Aim of the task: Check each line of the material for the string "directory", and copy the lines that have it.

****************************************

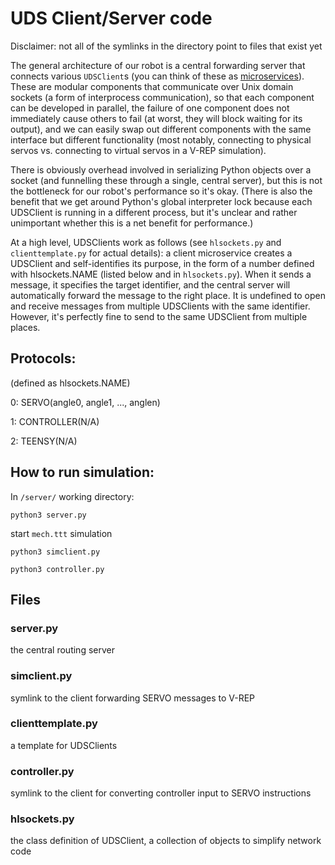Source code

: # UDS Client/Server code

Disclaimer: not all of the symlinks in the directory point to files that exist yet

The general architecture of our robot is a central forwarding server that connects various `UDSClient`s (you can think of these as [microservices](https://en.wikipedia.org/wiki/Microservices)). These are modular components that communicate over Unix domain sockets (a form of interprocess communication), so that each component can be developed in parallel, the failure of one component does not immediately cause others to fail (at worst, they will block waiting for its output), and we can easily swap out different components with the same interface but different functionality (most notably, connecting to physical servos vs. connecting to virtual servos in a V-REP simulation). 

There is obviously overhead involved in serializing Python objects over a socket (and funnelling these through a single, central server), but this is not the bottleneck for our robot's performance so it's okay. (There is also the benefit that we get around Python's global interpreter lock because each UDSClient is running in a different process, but it's unclear and rather unimportant whether this is a net benefit for performance.)

At a high level, UDSClients work as follows (see `hlsockets.py` and `clienttemplate.py` for actual details): a client microservice creates a UDSClient and self-identifies its purpose, in the form of a number defined with hlsockets.NAME (listed below and in `hlsockets.py`). When it sends a message, it specifies the target identifier, and the central server will automatically forward the message to the right place. It is undefined to open and receive messages from multiple UDSClients with the same identifier. However, it's perfectly fine to send to the same UDSClient from multiple places.

## Protocols:
(defined as hlsockets.NAME)

0: SERVO(angle0, angle1, ..., anglen)

1: CONTROLLER(N/A)

2: TEENSY(N/A)

## How to run simulation:

In `/server/` working directory:

`python3 server.py`

start `mech.ttt` simulation

`python3 simclient.py`

`python3 controller.py`

## Files

### server.py 
the central routing server

### simclient.py
symlink to the client forwarding SERVO messages to V-REP

### clienttemplate.py 
a template for UDSClients

### controller.py
symlink to the client for converting controller input to SERVO instructions

### hlsockets.py 
the class definition of UDSClient, a collection of objects to simplify network code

****************************************

Output for this task:
Disclaimer: not all of the symlinks in the directory point to files that exist yet
In `/server/` working directory:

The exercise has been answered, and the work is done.